REQUIREMENT: The output should be every line below that includes the word "除了PCB".

RECORDS FOR PROCESSING:
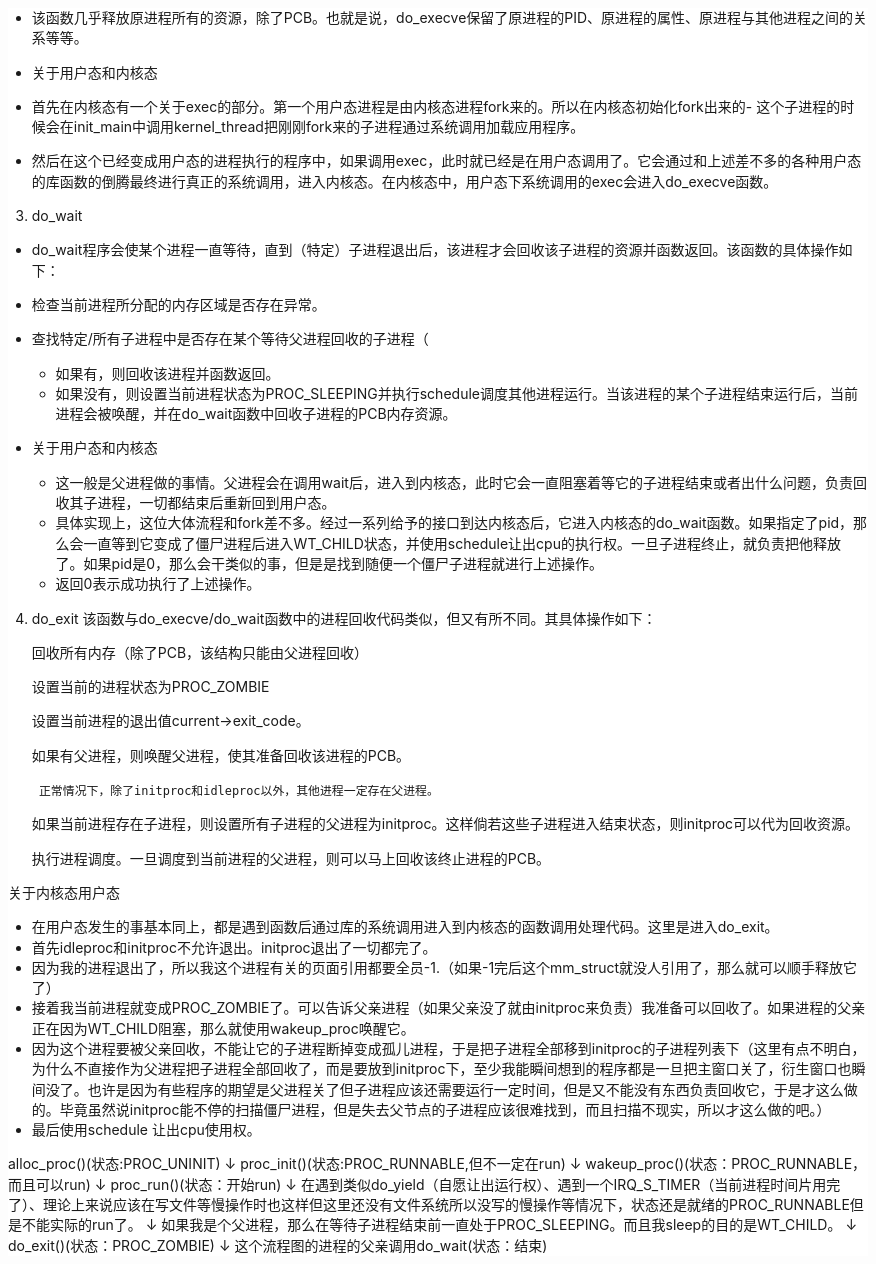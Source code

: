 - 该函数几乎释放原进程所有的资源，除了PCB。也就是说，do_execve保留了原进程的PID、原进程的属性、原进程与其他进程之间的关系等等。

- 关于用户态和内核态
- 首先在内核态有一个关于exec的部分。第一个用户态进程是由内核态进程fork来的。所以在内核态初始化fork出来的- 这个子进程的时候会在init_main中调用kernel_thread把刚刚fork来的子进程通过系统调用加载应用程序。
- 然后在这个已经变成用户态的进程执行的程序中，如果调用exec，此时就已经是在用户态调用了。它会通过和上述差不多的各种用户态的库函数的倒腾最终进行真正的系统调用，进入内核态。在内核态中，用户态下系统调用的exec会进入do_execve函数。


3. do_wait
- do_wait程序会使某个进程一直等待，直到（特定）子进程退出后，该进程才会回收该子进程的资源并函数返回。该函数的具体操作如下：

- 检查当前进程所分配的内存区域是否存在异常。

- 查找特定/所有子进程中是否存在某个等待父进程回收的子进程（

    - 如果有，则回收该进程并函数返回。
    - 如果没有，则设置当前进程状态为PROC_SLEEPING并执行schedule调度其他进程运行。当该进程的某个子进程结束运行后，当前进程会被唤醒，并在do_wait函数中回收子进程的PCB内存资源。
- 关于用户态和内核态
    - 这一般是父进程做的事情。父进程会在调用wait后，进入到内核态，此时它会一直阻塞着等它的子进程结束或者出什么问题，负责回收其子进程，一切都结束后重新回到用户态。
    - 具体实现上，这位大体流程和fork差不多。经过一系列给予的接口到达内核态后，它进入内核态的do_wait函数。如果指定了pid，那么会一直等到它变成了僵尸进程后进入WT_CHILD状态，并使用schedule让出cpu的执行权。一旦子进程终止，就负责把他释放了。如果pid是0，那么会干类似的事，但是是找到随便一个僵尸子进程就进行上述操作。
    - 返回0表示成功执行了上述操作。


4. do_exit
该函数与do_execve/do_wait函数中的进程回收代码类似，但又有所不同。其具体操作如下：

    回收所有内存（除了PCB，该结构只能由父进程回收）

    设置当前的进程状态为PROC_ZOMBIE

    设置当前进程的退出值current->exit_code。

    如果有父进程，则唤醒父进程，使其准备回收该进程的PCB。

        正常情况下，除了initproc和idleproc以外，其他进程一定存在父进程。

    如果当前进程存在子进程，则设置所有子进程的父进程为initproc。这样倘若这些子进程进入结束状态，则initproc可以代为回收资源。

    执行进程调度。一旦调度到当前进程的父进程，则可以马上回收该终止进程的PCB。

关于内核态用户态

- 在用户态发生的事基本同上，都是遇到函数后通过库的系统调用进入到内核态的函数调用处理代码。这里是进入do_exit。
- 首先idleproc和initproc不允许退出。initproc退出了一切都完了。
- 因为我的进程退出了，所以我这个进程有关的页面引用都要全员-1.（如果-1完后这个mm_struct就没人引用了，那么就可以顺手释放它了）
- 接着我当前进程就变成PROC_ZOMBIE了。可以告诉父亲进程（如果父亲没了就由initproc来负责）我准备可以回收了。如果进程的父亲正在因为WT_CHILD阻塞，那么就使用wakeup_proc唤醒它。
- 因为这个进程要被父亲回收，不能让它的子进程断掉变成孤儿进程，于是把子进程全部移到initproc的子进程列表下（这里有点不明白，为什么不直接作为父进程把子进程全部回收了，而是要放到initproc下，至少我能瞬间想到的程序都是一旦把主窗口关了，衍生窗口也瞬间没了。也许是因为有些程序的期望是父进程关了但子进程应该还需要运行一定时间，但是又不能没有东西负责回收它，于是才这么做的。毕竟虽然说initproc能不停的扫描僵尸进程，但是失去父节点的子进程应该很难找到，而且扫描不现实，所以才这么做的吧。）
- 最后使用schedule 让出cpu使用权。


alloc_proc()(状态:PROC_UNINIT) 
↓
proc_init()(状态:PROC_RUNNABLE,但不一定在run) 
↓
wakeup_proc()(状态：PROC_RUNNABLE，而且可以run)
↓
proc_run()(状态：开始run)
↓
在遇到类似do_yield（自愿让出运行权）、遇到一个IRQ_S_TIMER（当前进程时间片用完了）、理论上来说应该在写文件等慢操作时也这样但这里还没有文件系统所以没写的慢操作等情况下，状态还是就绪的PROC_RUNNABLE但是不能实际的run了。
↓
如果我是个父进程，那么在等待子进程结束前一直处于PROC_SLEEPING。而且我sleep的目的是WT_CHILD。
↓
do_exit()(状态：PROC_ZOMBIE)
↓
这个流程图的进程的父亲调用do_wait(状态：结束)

ANSWER AREA:
: - 该函数几乎释放原进程所有的资源，除了PCB。也就是说，do_execve保留了原进程的PID、原进程的属性、原进程与其他进程之间的关系等等。
    回收所有内存（除了PCB，该结构只能由父进程回收）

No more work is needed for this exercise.